Hm, that seems to be a difference between v12 and above - with the latest v16 build (16.0.0.2178) the comma operator is accepted as with v17.

FWIW, the following semantically equivalent expression with a CROSS JOIN is also rejected in v12 (with the same -824 error) and allowed in v16/v17:

select distinct id, line_num, row_value
from Test cross join sa_split_list(Information, ' \\t ')
order by 1, 2;
VolkerBarth
Contributor
0 Kudos

Could you please explain my, why you have decided to use CROSS APPLY?

After further investigation, I guess my answer is "because it think I understand that construction, and because it works with v12"🙂

Answers (1)

Answers (1)

Vlad
Product and Topic Expert
Product and Topic Expert

Before giving you this answer, I honestly stole it from this page. I do not want to sound rude, but this was my search request.

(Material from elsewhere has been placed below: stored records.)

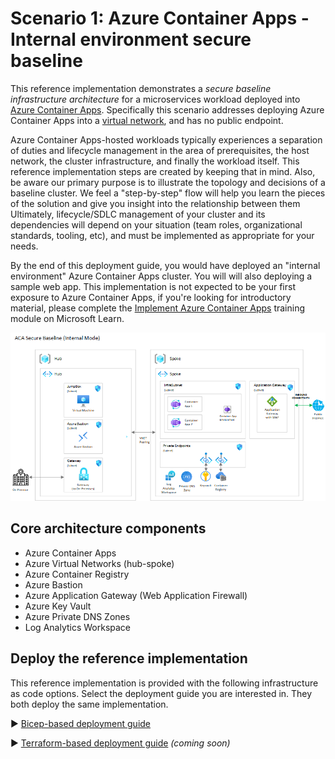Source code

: # Scenario 1: Azure Container Apps - Internal environment secure baseline

This reference implementation demonstrates a *secure baseline infrastructure architecture* for a microservices workload deployed into [Azure Container Apps](https://learn.microsoft.com/azure/container-apps). Specifically this scenario addresses deploying Azure Container Apps into a [virtual network](https://learn.microsoft.com/azure/container-apps/vnet-custom-internal), and has no public endpoint.

Azure Container Apps-hosted workloads typically experiences a separation of duties and lifecycle management in the area of prerequisites, the host network, the cluster infrastructure, and finally the workload itself. This reference implementation steps are created by keeping that in mind. Also, be aware our primary purpose is to illustrate the topology and decisions of a baseline cluster. We feel a "step-by-step" flow will help you learn the pieces of the solution and give you insight into the relationship between them Ultimately, lifecycle/SDLC management of your cluster and its dependencies will depend on your situation (team roles, organizational standards, tooling, etc), and must be implemented as appropriate for your needs.

By the end of this deployment guide, you would have deployed an "internal environment" Azure Container Apps cluster. You will will also deploying a sample web app. This implementation is not expected to be your first exposure to Azure Container Apps, if you're looking for introductory material, please complete the [Implement Azure Container Apps](https://learn.microsoft.com/training/modules/implement-azure-container-apps/) training module on Microsoft Learn.

![Architectural diagram showing an Azure Container Apps deployment in a spoke virtual network.](../../docs/media/acaInternal/aca-internal.png)

## Core architecture components

- Azure Container Apps
- Azure Virtual Networks (hub-spoke)
- Azure Container Registry
- Azure Bastion
- Azure Application Gateway (Web Application Firewall)
- Azure Key Vault
- Azure Private DNS Zones
- Log Analytics Workspace

## Deploy the reference implementation

This reference implementation is provided with the following infrastructure as code options. Select the deployment guide you are interested in. They both deploy the same implementation.

:arrow_forward: [Bicep-based deployment guide](./bicep)

:arrow_forward: [Terraform-based deployment guide](./Terraform) *(coming soon)*
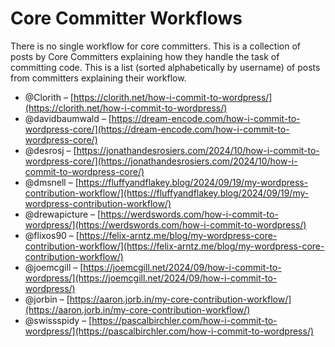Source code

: # Core Committer Workflows

There is no single workflow for core committers. This is a collection of posts by Core Committers explaining how they handle the task of committing code. This is a list (sorted alphabetically by username) of posts from committers explaining their workflow.

*   @Clorith – [https://clorith.net/how-i-commit-to-wordpress/](https://clorith.net/how-i-commit-to-wordpress/)
*   @davidbaumwald – [https://dream-encode.com/how-i-commit-to-wordpress-core/](https://dream-encode.com/how-i-commit-to-wordpress-core/)
*   @desrosj – [https://jonathandesrosiers.com/2024/10/how-i-commit-to-wordpress-core/](https://jonathandesrosiers.com/2024/10/how-i-commit-to-wordpress-core/)
*   @dmsnell – [https://fluffyandflakey.blog/2024/09/19/my-wordpress-contribution-workflow/](https://fluffyandflakey.blog/2024/09/19/my-wordpress-contribution-workflow/)
*   @drewapicture – [https://werdswords.com/how-i-commit-to-wordpress/](https://werdswords.com/how-i-commit-to-wordpress/)
*   @flixos90 – [https://felix-arntz.me/blog/my-wordpress-core-contribution-workflow/](https://felix-arntz.me/blog/my-wordpress-core-contribution-workflow/)
*   @joemcgill – [https://joemcgill.net/2024/09/how-i-commit-to-wordpress/](https://joemcgill.net/2024/09/how-i-commit-to-wordpress/)
*   @jorbin – [https://aaron.jorb.in/my-core-contribution-workflow/](https://aaron.jorb.in/my-core-contribution-workflow/)
*   @swissspidy – [https://pascalbirchler.com/how-i-commit-to-wordpress/](https://pascalbirchler.com/how-i-commit-to-wordpress/)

Ok, returning to the proposal. Here it is:

SELECT DISTINCT(row_value)
FROM sa_split_list('Engine 12b \\x09 Diam 32 \\x09 Rear left \\x09 Engine 12b', ' \\x09 ');

Result:

row_value
-----------
Engine 12b
Diam 32
Rear left

I think, this will be a quite incorrect to do everything on the SQL server. I would suggest you to change your software code so it will use SET collections instead of LIST, when you serialize tokens (or deserialize) to/from the database. Plus, this kind of normalization could be implemented once for the column, so you will never have such question anymore.

At least this is how I would solve this task.

VolkerBarth
Contributor

Just to add:

With LIST() you can turn the distinct rows into the single column "Information" again (though that might violate normalization rules, as Vlad has pointed out).

Based on that, you can certainly combine sa_split_list() and list() to update the columns containing duplicate tokens in one single update statement.

Vlad
Product and Topic Expert
Product and Topic Expert
0 Kudos

A good suggestion, I forgot to search for the function LIST. I am always thinking that sometimes it is better to fix everything in the application code, rather than to use SQL.